Op-Ed

US can resettle world’s vulnerable refugees and preserve security

Jayden Card and Luta Mernard listen to a speaker at a candlelight vigil for Syrian refugees at Tower Square in Lincoln, Neb., a week after Nebraska Gov. Pete Ricketts joined other Republican governors, including N.C. Gov. Pat McCrory, expressing concern over federal screening of Syrian refugees who want to enter the United States.
Jayden Card and Luta Mernard listen to a speaker at a candlelight vigil for Syrian refugees at Tower Square in Lincoln, Neb., a week after Nebraska Gov. Pete Ricketts joined other Republican governors, including N.C. Gov. Pat McCrory, expressing concern over federal screening of Syrian refugees who want to enter the United States. AP

Amid the tragic events occurring in Paris and beyond, our society has responded with knee-jerk reactions that don’t fully consider security measures already in place that protect U.S. citizens while showing compassion to the world’s most vulnerable populations.
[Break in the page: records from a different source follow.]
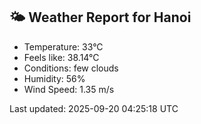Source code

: <!-- WEATHER-START -->
## 🌤 Weather Report for Hanoi

- Temperature: 33°C
- Feels like: 38.14°C
- Conditions: few clouds
- Humidity: 56%
- Wind Speed: 1.35 m/s

Last updated: 2025-09-20 04:25:18 UTC
<!-- WEATHER-END -->
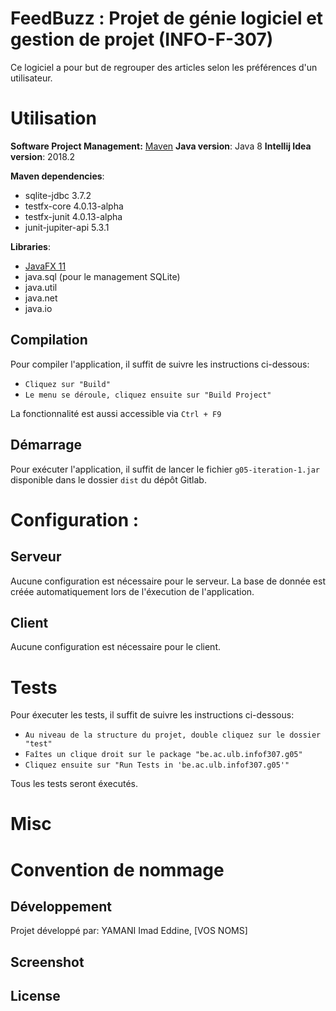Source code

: # FeedBuzz : Projet de génie logiciel et gestion de projet (INFO-F-307)


Ce logiciel a pour  but de regrouper des articles selon les préférences d'un utilisateur.

# Utilisation

**Software Project Management:** [Maven](https://maven.apache.org/)
**Java version**: Java 8
**Intellij Idea version**: 2018.2

**Maven dependencies**:
 - sqlite-jdbc 3.7.2
 - testfx-core 4.0.13-alpha
 - testfx-junit 4.0.13-alpha
 - junit-jupiter-api 5.3.1

**Libraries**:

 - [JavaFX 11](https://openjfx.io/)
 - java.sql (pour le management SQLite)
 - java.util
 - java.net
 - java.io

## Compilation

Pour compiler l'application, il suffit de suivre les instructions ci-dessous:

 - `Cliquez sur "Build"`
 - `Le menu se déroule, cliquez ensuite sur "Build Project"`

La fonctionnalité est aussi accessible via `Ctrl + F9`

## Démarrage 

Pour exécuter l'application, il suffit de lancer le fichier `g05-iteration-1.jar` disponible dans le dossier `dist` du dépôt Gitlab.
# Configuration :

## Serveur 

Aucune configuration est nécessaire pour le serveur. La base de donnée est créée automatiquement lors de l'éxecution de l'application.
## Client

Aucune configuration est nécessaire pour le client.

# Tests

Pour éxecuter les tests, il suffit de suivre les instructions ci-dessous:

 - `Au niveau de la structure du projet, double cliquez sur le dossier "test"`
 - `Faîtes un clique droit sur le package "be.ac.ulb.infof307.g05"`
 - `Cliquez ensuite sur "Run Tests in 'be.ac.ulb.infof307.g05'"`

Tous les tests seront éxecutés.

# Misc


# Convention de nommage

## Développement
Projet développé par:
YAMANI Imad Eddine, [VOS NOMS]

## Screenshot

## License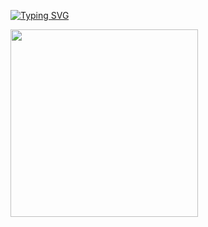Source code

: <a href=""><img src="https://readme-typing-svg.demolab.com?font=Fira+Code&pause=1000&color=F7F7F7&center=true&vCenter=true&width=500&height=30&lines=Hello !;Always+learning+new+things+.+.+." alt="Typing SVG" /></a>
</p>
<img src="https://media.giphy.com/media/MT5UUV1d4CXE2A37Dg/giphy.gif" width="300" height="300">
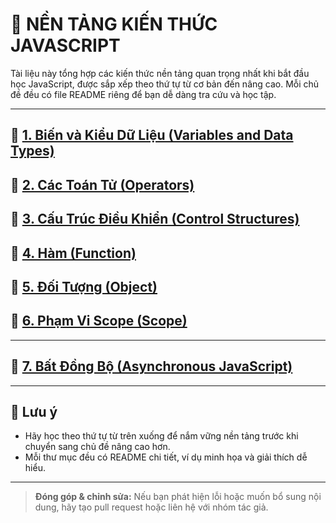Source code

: # 🌱 NỀN TẢNG KIẾN THỨC JAVASCRIPT

Tài liệu này tổng hợp các kiến thức nền tảng quan trọng nhất khi bắt đầu học JavaScript, được sắp xếp theo thứ tự từ cơ bản đến nâng cao. Mỗi chủ đề đều có file README riêng để bạn dễ dàng tra cứu và học tập.

---

## 📗 [1. Biến và Kiểu Dữ Liệu (Variables and Data Types)](Biến%20và%20kiểu%20dữ%20liệu/README.md)

## 📘 [2. Các Toán Tử (Operators)](Các%20toán%20tử/README.md)

## 📙 [3. Cấu Trúc Điều Khiển (Control Structures)](Cấu%20trúc%20điều%20khiển/README.md)

## 📒 [4. Hàm (Function)](Hàm/README.md)

## 📕 [5. Đối Tượng (Object)](Object/README.md)

## 📓 [6. Phạm Vi Scope (Scope)](Phạm%20vi%20Scope/README.md)

---

## 🚦 [7. Bất Đồng Bộ (Asynchronous JavaScript)](Bất%20đồng%20bộ/README.md)

---

## 📌 Lưu ý

-   Hãy học theo thứ tự từ trên xuống để nắm vững nền tảng trước khi chuyển sang chủ đề nâng cao hơn.
-   Mỗi thư mục đều có README chi tiết, ví dụ minh họa và giải thích dễ hiểu.

---

> **Đóng góp & chỉnh sửa:** Nếu bạn phát hiện lỗi hoặc muốn bổ sung nội dung, hãy tạo pull request hoặc liên hệ với nhóm tác giả.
A refugee is defined as someone who “owing to a well-founded fear of being persecuted for reasons of race, religion, nationality, membership of a particular social group or political opinion, is outside of the country of his nationality.” Refugee status is not granted automatically but given only after an individual’s claims have been evaluated.

The terms “refugee” and “asylum-seeker” are often used interchangeably, but their political meanings are very different. An asylum-seeker is “someone who says he or she is a refugee, but whose claim has not yet been definitively evaluated.” Asylum systems evaluate whether the individual or family unit actually qualifies for international protection. With mass refugee movements such as those occurring in Europe, there is no capacity to conduct individual interviews for all. This can result in groups being declared “prima facie” refugees.

Layers of review

Simply because one has “refugee” or “prima facie refugee” status does not make him or her eligible for resettlement to the United States. There is a long application process that includes health and background checks that refugees must complete prior to being considered for resettlement. Refugees are vetted through extensive background checks involving the Departments of State and Homeland Security, the National Counterterrorism Center and the FBI among other intelligence agencies. Background checks include the use of biometric data, and there is an added layer of review already in effect for Syrian refugee applicants.

Information obtained through background checks may be joined with data available from the source country. However, U.S. intelligence agencies rely largely on their own intelligence and the intelligence of their allies to determine whether a refugee will be cleared for resettlement to the United States. The average background check takes 18 to 24 months. Additional security measures are increasing the average time it takes to process Syrian applications beyond two years.

Lengthy checks

Of the 784,000 refugees resettled in the U.S. since 9/11, three have been arrested for terrorist activities (two of the three were planning attacks outside of the U.S.). This rate of 0.38 is presumed to be much lower than the number of domestic terrorist attacks initiated by native-born U.S. citizens.

Syrian refugees entering Europe today would not be cleared for resettlement to the U.S. for a minimum of two years. The Departments of State and Homeland Security assess the backgrounds of every single refugee prior to entry to the U.S. to ensure that individuals are not a threat to U.S. citizens. Because of our geographic location, the U.S. will never receive the large number of Syrian asylum-seekers or prima facie refugees that European nations are experiencing.

The Obama administration agreed to accept 85,000 refugees in 2016, of which 10,000 were anticipated to be Syrian. Currently, there are just under 4.3 million Syrian refugees registered with UNHCR. Because the administration has agreed to take less than 0.25 percent of registered refugees, the U.S. can be extremely selective about who is accepted. If an individual poses any security concerns, he or she will not be approved for resettlement.

Over 4 million Syrians are awaiting safe options that address their displacement. As a nation of immigrants, the U.S. has a history of accepting and welcoming those fleeing persecution. We can resettle the world’s most vulnerable populations while preserving the security of U.S. citizens. It does not and should not be one option at the expense of the other. The U.S. Refugee Resettlement Program has been ensuring the safe resettlement of refugees in thousands of communities across the nation since 1980. Its track record is proven.

Holly Sienkiewicz, DrPH, director of research at the UNC Greensboro Center for New North Carolinians, serves on the board of the Association for Refugee Service Professionals.